The other fun one is SpamAssassin (SA) which reads through a message and assigns it a score depending on many factors like whether the message headers appear corrupt. Low score means probably not spam, high score means probably spam. If it's a high score, SA can modify the message or discard it. The levels at which it takes "evasive action" are configurable so this has taken some tuning before I was really happy with the results.

So the setup here is that SA actually modifies all messages adding a X-Spam-Score: nn header to all messages. This way, I can see that the last message I got from my roommate was scored -3.787, for example.

At a score of 4.0, SA adds an additional header that reads X-Spam: Yes and also adds ***SPAM*** to the subject line of the message. This is where Procmail comes in. I have Procmail configured on my account to automatically move any messages with X-Spam: Yes to my Junk folder and out of my inbox. I have found some false positives, specifically my logwatch notices from Siona, which can sometimes go above 4.0 so SA is configured to still deliver messages to the user.
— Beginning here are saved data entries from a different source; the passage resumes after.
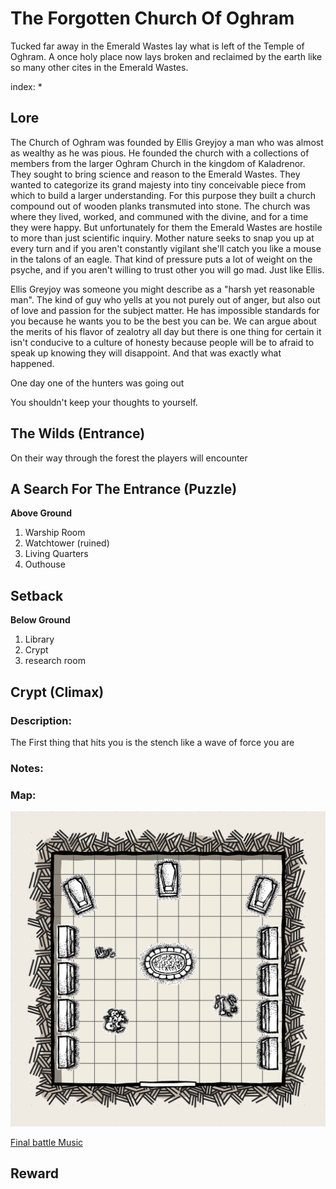 # The Forgotten Church Of Oghram
Tucked far away in the Emerald Wastes lay what is left of the Temple of Oghram. A once holy place now lays broken and reclaimed by the earth like so many other cites in the Emerald Wastes.

index:
*

## Lore
The Church of Oghram was founded by Ellis Greyjoy a man who was almost as wealthy as he was pious. He founded the church with a collections of members from the larger Oghram Church in the kingdom of Kaladrenor. They sought to bring science and reason to the Emerald Wastes. They wanted to categorize its grand majesty into tiny conceivable piece from which to build a larger understanding. For this purpose they built a church compound out of wooden planks transmuted into stone. The church was where they lived, worked, and communed with the divine, and for a time they were happy. But unfortunately for them the Emerald Wastes are hostile to more than just scientific inquiry. Mother nature seeks to snap you up at every turn and if you aren't constantly vigilant she'll catch you like a mouse in the talons of an eagle. That kind of pressure puts a lot of weight on the psyche, and if you aren't willing to trust other you will go mad. Just like Ellis.

Ellis Greyjoy was someone you might describe as a "harsh yet reasonable man". The kind of guy who yells at you not purely out of anger, but also out of love and passion for the subject matter. He has impossible standards for you because he wants you to be the best you can be. We can argue about the merits of his flavor of zealotry all day but there is one thing for certain it isn't conducive to a culture of honesty because people will be to afraid to speak up knowing they will disappoint. And that was exactly what happened. 

One day one of the hunters was going out 

You shouldn't keep your thoughts to yourself.

## The Wilds (Entrance)
On their way through the forest the players will encounter

## A Search For The Entrance (Puzzle)
**Above Ground**
1. Warship Room
2. Watchtower (ruined)
3. Living Quarters
4. Outhouse


## Setback

**Below Ground**
1. Library
2. Crypt
3. research room

## Crypt (Climax)

### Description:
The First thing that hits you is the stench like a wave of force you are 

### Notes:

### Map:
![Crypt Map](./Maps/map_15x15.png)

[Final battle Music](https://www.youtube.com/watch?v=DNEam-XyvbE)

## Reward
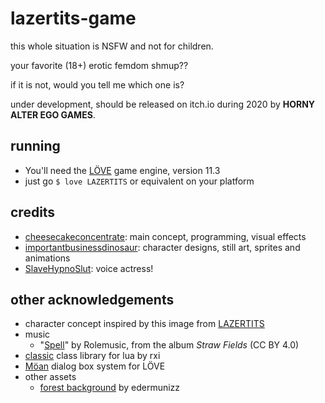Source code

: # lazertits-game
this whole situation is NSFW and not for children.

your favorite (18+) erotic femdom shmup??

if it is not, would you tell me which one is?

under development, should be released on itch.io during 2020
by **HORNY ALTER EGO GAMES**.

## running

  * You'll need the [LÖVE](https://love2d.org/) game engine, version 11.3
  * just go `$ love LAZERTITS` or equivalent on your platform

## credits
  * [cheesecakeconcentrate](https://cheesecakeconcentrate.bdsmlr.com): main
  concept, programming, visual effects
  * [importantbusinessdinosaur](https://importantbusinessdinosaur.tumblr.com/):
  character designs, still art, sprites and animations
  * [SlaveHypnoSlut](https://slavehypnoslut.bdsmlr.com/): voice actress!

## other acknowledgements
  * character concept inspired by this image from
  [LAZERTITS](https://lazertits.com/about-us) 
  * music
    * "[Spell](https://freemusicarchive.org/music/Rolemusic/Straw_Fields/01_rolemusic_-_spell)" by Rolemusic, from the album _Straw Fields_ (CC BY 4.0)
  * [classic](https://github.com/rxi/classic) class library for lua by rxi
  * [Möan](https://love2d.org/forums/viewtopic.php?f=5&t=84110) dialog box
  system for LÖVE
  * other assets
    * [forest background](https://edermunizz.itch.io/pixel-art-forest) by edermunizz
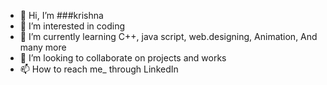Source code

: - 👋 Hi, I’m ###krishna
- 👻 I’m interested in coding 
- 🌱 I’m currently learning C++, java script, web.designing, Animation, And many more
- 💞️ I’m looking to collaborate on projects and works 
- 📫 How to reach me_ through LinkedIn 

<!---
Zoom10p/Zoom10p is a ✨ special ✨ repository because its `README.md` (this file) appears on your GitHub profile.
You can click the Preview link to take a look at your changes.
--->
Above 6.0, however, I have seen no false-positives so SA is configured to reject these messages. Above 10.0, SA will not even bother sending a delivery status notification (DSN) to the source of the email on the assumption that the source email address is spoofed and the sending mail server is just a zombie host.

This has been working out very well. My guess is that 90% of spam is scored over 6.0 and is outright discarded. Of the remaining 10% of spam, I would guess 80-90% of that is scored above 4.0 and is getting tagged as spam but delivered. A very small number of legit messages are scored between 4.0 and 6.0 (less then 1%), and no legit messages are scored above 6.0. All in all, this leaves a couple percent of the spam messages that are delivered to the users.

This squad of applications works quite well together for fighting spam. I only have a couple of problems. The setup is a bit confusing out of the gate, but definitely doable and there was a lot of tutorials Online for this setup. And the other problem is that we should not be seeing this much spam anyhow. Mail servers should be authenticating users that wish to relay and message authenticity should be verifiable. If Joe Smith at example.com gets a message from my domain, the example.com mail server should be able to verify that someone at this domain actually sent the message. As it is, it is trivial to forge a source email address, and SPF is not the solution. We need something universal, unlike SenderID, or else what's the point? The closest is the domain signing that Yahoo (?) came up with (which Google actually uses for their mail service), but it is still not universal. Someday, we will leave with not much spam, some day...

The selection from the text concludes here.